Re: HAProxy Linux kernel 2.6 tuning for high load/connections

From: Willy Tarreau <w#1wt.eu>
Date: Sat, 1 Aug 2009 08:22:47 +0200


Hello,

On Wed, Jul 29, 2009 at 12:17:47AM -0700, xx yy wrote: (...)
> But lest do it one more time, but this time we will let it run a little longer
>
> root#lighttpdubu:~# httperf --server 127.0.0.1 --port 80 --uri /index.html --rate 250 --num-conn 100000 --num-call 1 --timeout 5
(...)
> Errors: total 39141 client-timo 31987 socket-timo 0 connrefused 0 connreset 0
> Errors: fd-unavail 7154 addrunavail 0 ftab-full 0 other 0
>
> ====== I had to stop it because it timed out with the same settings ==========
>
> So this is just a matter of time until it times out because the tcp ports do not reuse,
> this is why I need some advices on tuning the system stack.
>
> This is what I have until now:
>
> net.ipv4.tcp_fin_timeout = 1

This one is definitely wrong ! You're not even allowing the other side to lose the last ACK and retransmit it ! Please increase this value to at least 30s.
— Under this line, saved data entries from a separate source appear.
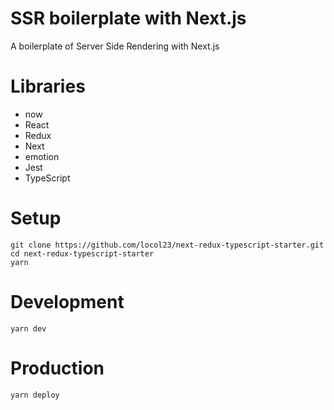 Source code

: # SSR boilerplate with Next.js

A boilerplate of Server Side Rendering with Next.js

# Libraries

- now
- React
- Redux
- Next
- emotion
- Jest
- TypeScript

# Setup

```
git clone https://github.com/locol23/next-redux-typescript-starter.git
cd next-redux-typescript-starter
yarn
```

# Development

```
yarn dev
```

# Production

```
yarn deploy
```
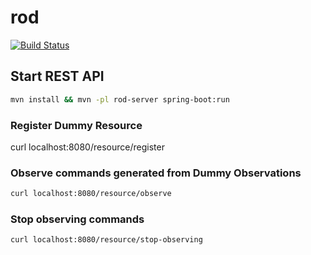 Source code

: # rod

[![Build Status](https://travis-ci.org/ekholabs/rod.svg)](https://travis-ci.org/ekholabs/rod)


## Start REST API

```bash
mvn install && mvn -pl rod-server spring-boot:run
```

### Register Dummy Resource

curl localhost:8080/resource/register

### Observe commands generated from Dummy Observations

```bash
curl localhost:8080/resource/observe
```

### Stop observing commands

```bash
curl localhost:8080/resource/stop-observing
```

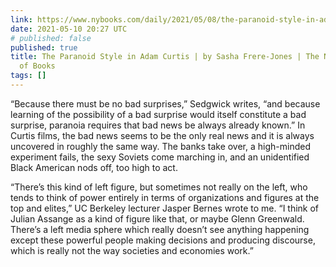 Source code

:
 ```yaml
---
link: https://www.nybooks.com/daily/2021/05/08/the-paranoid-style-in-adam-curtis/
date: 2021-05-10 20:27 UTC
# published: false
published: true
title: The Paranoid Style in Adam Curtis | by Sasha Frere-Jones | The New York Review
  of Books
tags: []
---
```


“Because there must be no bad surprises,” Sedgwick writes, “and because learning of the possibility of a bad surprise would itself constitute a bad surprise, paranoia requires that bad news be always already known.” In Curtis films, the bad news seems to be the only real news and it is always uncovered in roughly the same way. The banks take over, a high-minded experiment fails, the sexy Soviets come marching in, and an unidentified Black American nods off, too high to act.

“There’s this kind of left figure, but sometimes not really on the left, who tends to think of power entirely in terms of organizations and figures at the top and elites,” UC Berkeley lecturer Jasper Bernes wrote to me. “I think of Julian Assange as a kind of figure like that, or maybe Glenn Greenwald. There’s a left media sphere which really doesn’t see anything happening except these powerful people making decisions and producing discourse, which is really not the way societies and economies work.”
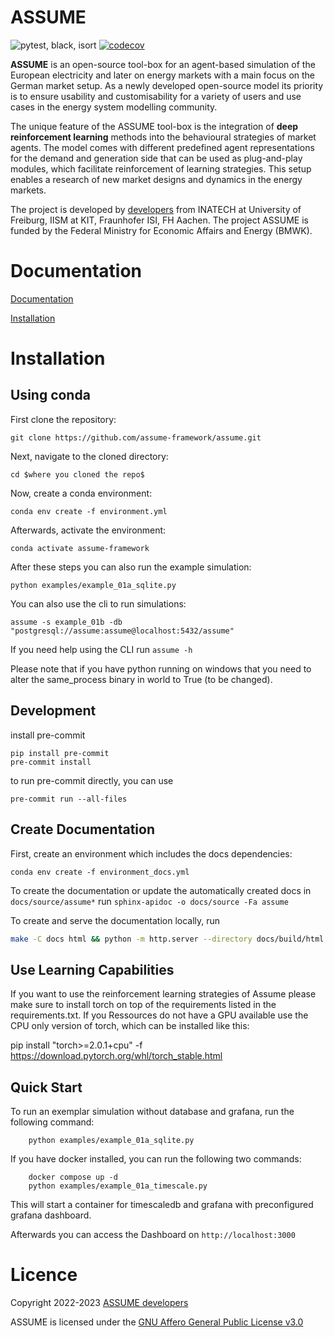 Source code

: # ASSUME
![pytest, black, isort](https://github.com/assume-framework/assume/actions/workflows/lint-pytest.yml/badge.svg)
[![codecov](https://codecov.io/gh/assume-framework/assume/branch/main/graph/badge.svg?token=CZ4FO7P57H)](https://codecov.io/gh/assume-framework/assume)

**ASSUME** is an open-source tool-box for an agent-based simulation
of the European electricity and later on energy markets with a main
focus on the German market setup. As a newly developed open-source
model its priority is to ensure usability and customisability
for a variety of users and use cases in the energy system modelling community.

The unique feature of the ASSUME tool-box is the integration of **deep reinforcement
learning** methods into the behavioural strategies of market agents.
The model comes with different predefined agent representations for the demand and
generation side that can be used as plug-and-play modules,
which facilitate reinforcement of learning strategies.
This setup enables a research of new market designs and dynamics in the energy markets.

The project is developed by [developers](https://assume.readthedocs.io/en/latest/developers.html) from INATECH at University of Freiburg, IISM at KIT, Fraunhofer ISI, FH Aachen.
The project ASSUME is funded by the Federal Ministry for Economic
Affairs and Energy (BMWK).

Documentation
=============

[Documentation](https://assume.readthedocs.io/en/latest/)

[Installation](https://assume.readthedocs.io/en/latest/installation.html)


Installation
============

Using conda
-----------

First clone the repository:

```
git clone https://github.com/assume-framework/assume.git
```

Next, navigate to the cloned directory:

```
cd $where you cloned the repo$
```

Now, create a conda environment:

```
conda env create -f environment.yml
```

Afterwards, activate the environment:
```
conda activate assume-framework
```

After these steps you can also run the example simulation:

```
python examples/example_01a_sqlite.py
```

You can also use the cli to run simulations:

```
assume -s example_01b -db "postgresql://assume:assume@localhost:5432/assume"
```

If you need help using the CLI run `assume -h`


Please note that if you have python running on windows that you need to alter the same_process binary in world to True (to be changed).


Development
-----------

install pre-commit

```
pip install pre-commit
pre-commit install
```

to run pre-commit directly, you can use

```
pre-commit run --all-files
```


Create Documentation
--------------------

First, create an environment which includes the docs dependencies:

```
conda env create -f environment_docs.yml
```

To create the documentation or update the automatically created docs in `docs/source/assume*` run `sphinx-apidoc -o docs/source -Fa assume`

To create and serve the documentation locally, run

```bash
make -C docs html && python -m http.server --directory docs/build/html
```

Use Learning Capabilities
---------------------------------
If you want to use the reinforcement learning strategies of Assume please make sure to install torch on top of the requirements listed in the requirements.txt. If you Ressources do not have a GPU available use the CPU only version of torch, which can be installed like this:

pip install "torch>=2.0.1+cpu" -f https://download.pytorch.org/whl/torch_stable.html

Quick Start
-----------

To run an exemplar simulation without database and grafana, run the following command:
```
    python examples/example_01a_sqlite.py
```

If you have docker installed, you can run the following two commands:
```
    docker compose up -d
    python examples/example_01a_timescale.py
```
This will start a container for timescaledb and grafana with preconfigured grafana dashboard.

Afterwards you can access the Dashboard on `http://localhost:3000`

Licence
=======

Copyright 2022-2023 [ASSUME developers](https://assume.readthedocs.io/en/latest/developers.html)

ASSUME is licensed under the [GNU Affero General Public License v3.0](./LICENSE)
> net.ipv4.ip_local_port_range="1024 65536"

This one is wrong too. Port 65536 does not exist. I don't know what the system will do with such a range. Maybe it ignores it, maybe it will randomly fail to bind to the source port, maybe it internally limits it and will not be affected... Lots of maybes.

Also you need to set net.ipv4.tcp_tw_reuse to 1, so that the client can bind to a socket which is still in TIME_WAIT after all ports have been used.

> sysctl -w fs.file-max=2000000
>
> Are my tests wrong or the system can't handle more than 200 requests/second ?

There is no reason. I regularly test above 75000 requests/s between client and server.

> > You also need to adjust haproxy settings according to your webservers
> > capabilities (maxconn/weight/minconn/inter).
>
> Can you please exemplify this ?

What Benoit meant is that if your servers are configured for 200 concurrent connections, you must not exceed that in haproxy's configuration (server's "maxconn" parameter). If your servers are unbalanced in terms of capacity, you should reflect this in the "weight" parameter, etc...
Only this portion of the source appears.